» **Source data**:
- - - -
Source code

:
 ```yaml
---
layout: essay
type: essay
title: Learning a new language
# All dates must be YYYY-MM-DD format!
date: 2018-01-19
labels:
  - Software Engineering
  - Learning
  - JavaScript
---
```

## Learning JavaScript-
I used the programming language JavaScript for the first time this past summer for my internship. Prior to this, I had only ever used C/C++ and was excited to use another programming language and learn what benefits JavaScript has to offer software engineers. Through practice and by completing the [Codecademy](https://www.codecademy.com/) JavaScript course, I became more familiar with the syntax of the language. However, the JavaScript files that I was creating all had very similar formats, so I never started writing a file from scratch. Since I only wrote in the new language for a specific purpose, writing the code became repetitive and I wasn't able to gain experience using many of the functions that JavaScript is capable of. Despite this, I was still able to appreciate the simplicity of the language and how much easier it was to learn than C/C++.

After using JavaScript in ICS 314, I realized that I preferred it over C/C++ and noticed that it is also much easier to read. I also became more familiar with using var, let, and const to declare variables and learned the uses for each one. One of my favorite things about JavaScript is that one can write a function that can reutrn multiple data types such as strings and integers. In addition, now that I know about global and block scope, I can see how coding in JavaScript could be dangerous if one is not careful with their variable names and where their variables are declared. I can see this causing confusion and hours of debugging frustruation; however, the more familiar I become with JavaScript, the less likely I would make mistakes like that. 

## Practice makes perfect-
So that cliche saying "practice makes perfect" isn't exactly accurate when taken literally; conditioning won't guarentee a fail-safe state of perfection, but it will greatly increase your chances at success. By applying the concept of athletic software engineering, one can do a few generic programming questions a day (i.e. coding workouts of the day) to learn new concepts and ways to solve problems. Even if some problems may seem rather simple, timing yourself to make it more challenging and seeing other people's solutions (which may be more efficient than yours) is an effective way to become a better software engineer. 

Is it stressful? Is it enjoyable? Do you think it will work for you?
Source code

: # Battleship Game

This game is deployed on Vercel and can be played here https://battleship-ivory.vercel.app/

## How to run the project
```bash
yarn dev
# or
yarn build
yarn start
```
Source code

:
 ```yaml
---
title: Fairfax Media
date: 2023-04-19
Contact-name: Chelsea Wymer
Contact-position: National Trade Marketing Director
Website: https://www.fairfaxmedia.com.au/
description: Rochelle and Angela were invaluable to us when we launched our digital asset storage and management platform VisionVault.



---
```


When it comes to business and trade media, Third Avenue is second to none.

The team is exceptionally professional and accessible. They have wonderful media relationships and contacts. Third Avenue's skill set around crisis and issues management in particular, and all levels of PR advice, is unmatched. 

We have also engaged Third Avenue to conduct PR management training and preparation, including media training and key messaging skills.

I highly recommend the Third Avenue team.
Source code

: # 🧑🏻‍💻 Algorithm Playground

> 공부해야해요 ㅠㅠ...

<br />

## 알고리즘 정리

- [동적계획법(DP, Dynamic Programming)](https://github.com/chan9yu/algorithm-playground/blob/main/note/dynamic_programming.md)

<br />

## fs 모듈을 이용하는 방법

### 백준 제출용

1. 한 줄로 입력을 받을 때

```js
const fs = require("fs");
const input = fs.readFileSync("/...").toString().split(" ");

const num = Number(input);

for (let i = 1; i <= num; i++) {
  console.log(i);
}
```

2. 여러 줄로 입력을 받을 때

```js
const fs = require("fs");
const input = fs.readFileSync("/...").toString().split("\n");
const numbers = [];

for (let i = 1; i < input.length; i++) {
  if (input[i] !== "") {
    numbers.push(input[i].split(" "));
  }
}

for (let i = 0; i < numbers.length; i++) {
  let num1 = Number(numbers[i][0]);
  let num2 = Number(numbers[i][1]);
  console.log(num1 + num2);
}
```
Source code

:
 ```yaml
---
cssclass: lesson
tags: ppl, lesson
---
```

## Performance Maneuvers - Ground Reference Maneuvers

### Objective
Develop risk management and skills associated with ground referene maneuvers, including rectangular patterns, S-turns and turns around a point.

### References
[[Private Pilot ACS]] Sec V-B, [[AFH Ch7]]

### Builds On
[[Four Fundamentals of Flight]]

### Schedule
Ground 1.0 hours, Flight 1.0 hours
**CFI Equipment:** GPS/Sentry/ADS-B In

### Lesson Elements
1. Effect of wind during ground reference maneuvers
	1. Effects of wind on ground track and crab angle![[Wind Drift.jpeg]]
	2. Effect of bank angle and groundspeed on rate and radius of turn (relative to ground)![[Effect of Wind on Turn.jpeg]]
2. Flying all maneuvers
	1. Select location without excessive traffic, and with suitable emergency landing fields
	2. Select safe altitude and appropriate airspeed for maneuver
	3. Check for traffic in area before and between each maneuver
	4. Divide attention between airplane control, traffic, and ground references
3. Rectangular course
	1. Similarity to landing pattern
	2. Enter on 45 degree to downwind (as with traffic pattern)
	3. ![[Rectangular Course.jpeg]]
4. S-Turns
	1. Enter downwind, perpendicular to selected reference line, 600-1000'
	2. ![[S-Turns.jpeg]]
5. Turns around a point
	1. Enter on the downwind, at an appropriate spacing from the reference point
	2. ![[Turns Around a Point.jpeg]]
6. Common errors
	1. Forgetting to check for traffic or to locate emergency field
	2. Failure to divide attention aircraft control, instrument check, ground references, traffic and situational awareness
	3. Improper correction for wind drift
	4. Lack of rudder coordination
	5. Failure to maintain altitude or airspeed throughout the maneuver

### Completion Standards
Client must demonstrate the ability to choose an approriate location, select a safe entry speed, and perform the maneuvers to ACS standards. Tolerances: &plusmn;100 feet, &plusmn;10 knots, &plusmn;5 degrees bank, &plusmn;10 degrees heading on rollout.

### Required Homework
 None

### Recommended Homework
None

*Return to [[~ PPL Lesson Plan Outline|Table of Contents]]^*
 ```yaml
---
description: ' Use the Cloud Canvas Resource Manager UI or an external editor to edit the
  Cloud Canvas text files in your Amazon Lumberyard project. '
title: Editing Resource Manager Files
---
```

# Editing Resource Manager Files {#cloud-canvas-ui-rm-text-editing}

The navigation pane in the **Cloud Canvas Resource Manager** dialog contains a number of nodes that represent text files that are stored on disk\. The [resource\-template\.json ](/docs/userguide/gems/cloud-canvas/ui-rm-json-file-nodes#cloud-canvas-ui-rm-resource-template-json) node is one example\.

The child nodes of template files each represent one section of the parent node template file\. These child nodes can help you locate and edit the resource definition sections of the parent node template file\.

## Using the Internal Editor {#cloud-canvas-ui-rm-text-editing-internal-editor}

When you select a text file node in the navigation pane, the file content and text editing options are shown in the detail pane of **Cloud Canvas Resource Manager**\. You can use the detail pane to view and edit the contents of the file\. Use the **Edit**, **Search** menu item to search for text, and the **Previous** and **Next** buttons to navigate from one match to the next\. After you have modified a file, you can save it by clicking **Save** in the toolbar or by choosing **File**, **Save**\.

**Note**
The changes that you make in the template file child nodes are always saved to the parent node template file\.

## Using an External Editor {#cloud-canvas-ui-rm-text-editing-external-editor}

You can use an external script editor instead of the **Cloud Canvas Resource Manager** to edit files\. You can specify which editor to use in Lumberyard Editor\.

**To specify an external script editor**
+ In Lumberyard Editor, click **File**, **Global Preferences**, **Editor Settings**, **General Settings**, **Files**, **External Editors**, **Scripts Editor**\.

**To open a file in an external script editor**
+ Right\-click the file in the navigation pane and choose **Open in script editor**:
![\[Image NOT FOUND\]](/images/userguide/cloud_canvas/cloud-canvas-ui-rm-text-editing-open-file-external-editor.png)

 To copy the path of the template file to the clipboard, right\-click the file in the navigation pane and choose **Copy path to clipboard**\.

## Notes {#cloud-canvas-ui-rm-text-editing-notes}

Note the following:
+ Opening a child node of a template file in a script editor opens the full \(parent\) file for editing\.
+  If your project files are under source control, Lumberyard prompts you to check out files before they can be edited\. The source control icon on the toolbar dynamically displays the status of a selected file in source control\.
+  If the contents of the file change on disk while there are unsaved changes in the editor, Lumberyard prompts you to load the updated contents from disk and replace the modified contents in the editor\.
- - - -
Copy every line in the records above that contains the word "disk".

» **Written solution**:
The navigation pane in the **Cloud Canvas Resource Manager** dialog contains a number of nodes that represent text files that are stored on disk\. The [resource\-template\.json ](/docs/userguide/gems/cloud-canvas/ui-rm-json-file-nodes#cloud-canvas-ui-rm-resource-template-json) node is one example\.
+  If the contents of the file change on disk while there are unsaved changes in the editor, Lumberyard prompts you to load the updated contents from disk and replace the modified contents in the editor\.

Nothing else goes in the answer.